▸ **PROBLEM DETAILS**
Write down every entry below once more, exactly.

▸ **EXERCISE INPUT**

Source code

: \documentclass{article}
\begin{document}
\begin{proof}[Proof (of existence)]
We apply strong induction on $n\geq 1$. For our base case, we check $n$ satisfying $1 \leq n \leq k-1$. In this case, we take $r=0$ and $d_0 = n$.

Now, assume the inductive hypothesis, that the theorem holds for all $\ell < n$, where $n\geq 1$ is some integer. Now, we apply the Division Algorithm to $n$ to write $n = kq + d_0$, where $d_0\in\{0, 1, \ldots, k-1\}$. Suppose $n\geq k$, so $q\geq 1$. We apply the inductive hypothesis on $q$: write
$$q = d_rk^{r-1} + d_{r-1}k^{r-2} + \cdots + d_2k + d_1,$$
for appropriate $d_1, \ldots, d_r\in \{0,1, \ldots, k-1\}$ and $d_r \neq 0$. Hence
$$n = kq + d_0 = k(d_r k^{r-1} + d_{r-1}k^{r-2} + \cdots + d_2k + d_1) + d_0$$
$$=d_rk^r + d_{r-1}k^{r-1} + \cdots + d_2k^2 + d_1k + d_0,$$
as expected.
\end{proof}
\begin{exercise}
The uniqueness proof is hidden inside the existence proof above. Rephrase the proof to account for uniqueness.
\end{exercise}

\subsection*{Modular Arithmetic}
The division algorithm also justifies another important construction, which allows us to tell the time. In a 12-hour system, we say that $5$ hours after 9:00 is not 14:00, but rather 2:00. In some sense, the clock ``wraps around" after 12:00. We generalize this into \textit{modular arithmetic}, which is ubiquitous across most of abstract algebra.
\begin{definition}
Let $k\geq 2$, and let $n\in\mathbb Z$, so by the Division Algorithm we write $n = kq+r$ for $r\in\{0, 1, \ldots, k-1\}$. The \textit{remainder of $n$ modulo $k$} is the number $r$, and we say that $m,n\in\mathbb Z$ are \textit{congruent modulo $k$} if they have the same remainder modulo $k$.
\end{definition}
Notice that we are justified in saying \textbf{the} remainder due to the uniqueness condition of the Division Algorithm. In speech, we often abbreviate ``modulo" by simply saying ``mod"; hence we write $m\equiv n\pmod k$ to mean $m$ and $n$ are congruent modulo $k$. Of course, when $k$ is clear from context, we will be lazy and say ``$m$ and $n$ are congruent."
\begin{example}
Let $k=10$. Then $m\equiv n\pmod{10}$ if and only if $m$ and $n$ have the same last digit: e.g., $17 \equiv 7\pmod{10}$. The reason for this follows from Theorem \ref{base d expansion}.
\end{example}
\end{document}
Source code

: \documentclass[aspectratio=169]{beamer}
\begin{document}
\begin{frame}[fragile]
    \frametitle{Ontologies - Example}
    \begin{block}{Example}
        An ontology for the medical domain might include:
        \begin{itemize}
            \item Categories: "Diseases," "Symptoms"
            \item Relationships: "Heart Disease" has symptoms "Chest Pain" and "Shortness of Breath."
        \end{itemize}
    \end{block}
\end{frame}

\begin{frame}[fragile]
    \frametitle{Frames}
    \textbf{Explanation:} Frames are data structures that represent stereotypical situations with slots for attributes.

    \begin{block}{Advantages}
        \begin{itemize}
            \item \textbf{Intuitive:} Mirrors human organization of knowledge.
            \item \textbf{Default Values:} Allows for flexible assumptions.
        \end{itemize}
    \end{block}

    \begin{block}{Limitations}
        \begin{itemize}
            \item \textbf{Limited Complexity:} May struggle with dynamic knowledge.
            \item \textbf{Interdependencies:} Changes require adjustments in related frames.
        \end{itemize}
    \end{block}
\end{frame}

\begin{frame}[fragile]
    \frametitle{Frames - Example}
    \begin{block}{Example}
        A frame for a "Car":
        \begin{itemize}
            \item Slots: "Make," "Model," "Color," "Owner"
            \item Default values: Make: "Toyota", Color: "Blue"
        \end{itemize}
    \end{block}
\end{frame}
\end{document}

▸ **ANSWER BELOW**
Source code

: \documentclass{article}
\begin{document}
\begin{proof}[Proof (of existence)]
We apply strong induction on $n\geq 1$. For our base case, we check $n$ satisfying $1 \leq n \leq k-1$. In this case, we take $r=0$ and $d_0 = n$.

Now, assume the inductive hypothesis, that the theorem holds for all $\ell < n$, where $n\geq 1$ is some integer. Now, we apply the Division Algorithm to $n$ to write $n = kq + d_0$, where $d_0\in\{0, 1, \ldots, k-1\}$. Suppose $n\geq k$, so $q\geq 1$. We apply the inductive hypothesis on $q$: write
$$q = d_rk^{r-1} + d_{r-1}k^{r-2} + \cdots + d_2k + d_1,$$
for appropriate $d_1, \ldots, d_r\in \{0,1, \ldots, k-1\}$ and $d_r \neq 0$. Hence
$$n = kq + d_0 = k(d_r k^{r-1} + d_{r-1}k^{r-2} + \cdots + d_2k + d_1) + d_0$$
$$=d_rk^r + d_{r-1}k^{r-1} + \cdots + d_2k^2 + d_1k + d_0,$$
as expected.
\end{proof}
\begin{exercise}
The uniqueness proof is hidden inside the existence proof above. Rephrase the proof to account for uniqueness.
\end{exercise}

\subsection*{Modular Arithmetic}
The division algorithm also justifies another important construction, which allows us to tell the time. In a 12-hour system, we say that $5$ hours after 9:00 is not 14:00, but rather 2:00. In some sense, the clock ``wraps around" after 12:00. We generalize this into \textit{modular arithmetic}, which is ubiquitous across most of abstract algebra.
\begin{definition}
Let $k\geq 2$, and let $n\in\mathbb Z$, so by the Division Algorithm we write $n = kq+r$ for $r\in\{0, 1, \ldots, k-1\}$. The \textit{remainder of $n$ modulo $k$} is the number $r$, and we say that $m,n\in\mathbb Z$ are \textit{congruent modulo $k$} if they have the same remainder modulo $k$.
\end{definition}
Notice that we are justified in saying \textbf{the} remainder due to the uniqueness condition of the Division Algorithm. In speech, we often abbreviate ``modulo" by simply saying ``mod"; hence we write $m\equiv n\pmod k$ to mean $m$ and $n$ are congruent modulo $k$. Of course, when $k$ is clear from context, we will be lazy and say ``$m$ and $n$ are congruent."
\begin{example}
Let $k=10$. Then $m\equiv n\pmod{10}$ if and only if $m$ and $n$ have the same last digit: e.g., $17 \equiv 7\pmod{10}$. The reason for this follows from Theorem \ref{base d expansion}.
\end{example}
\end{document}
Source code

: \documentclass[aspectratio=169]{beamer}
\begin{document}
\begin{frame}[fragile]
    \frametitle{Ontologies - Example}
    \begin{block}{Example}
        An ontology for the medical domain might include:
        \begin{itemize}
            \item Categories: "Diseases," "Symptoms"
            \item Relationships: "Heart Disease" has symptoms "Chest Pain" and "Shortness of Breath."
        \end{itemize}
    \end{block}
\end{frame}

\begin{frame}[fragile]
    \frametitle{Frames}
    \textbf{Explanation:} Frames are data structures that represent stereotypical situations with slots for attributes.

    \begin{block}{Advantages}
        \begin{itemize}
            \item \textbf{Intuitive:} Mirrors human organization of knowledge.
            \item \textbf{Default Values:} Allows for flexible assumptions.
        \end{itemize}
    \end{block}

    \begin{block}{Limitations}
        \begin{itemize}
            \item \textbf{Limited Complexity:} May struggle with dynamic knowledge.
            \item \textbf{Interdependencies:} Changes require adjustments in related frames.
        \end{itemize}
    \end{block}
\end{frame}

\begin{frame}[fragile]
    \frametitle{Frames - Example}
    \begin{block}{Example}
        A frame for a "Car":
        \begin{itemize}
            \item Slots: "Make," "Model," "Color," "Owner"
            \item Default values: Make: "Toyota", Color: "Blue"
        \end{itemize}
    \end{block}
\end{frame}
\end{document}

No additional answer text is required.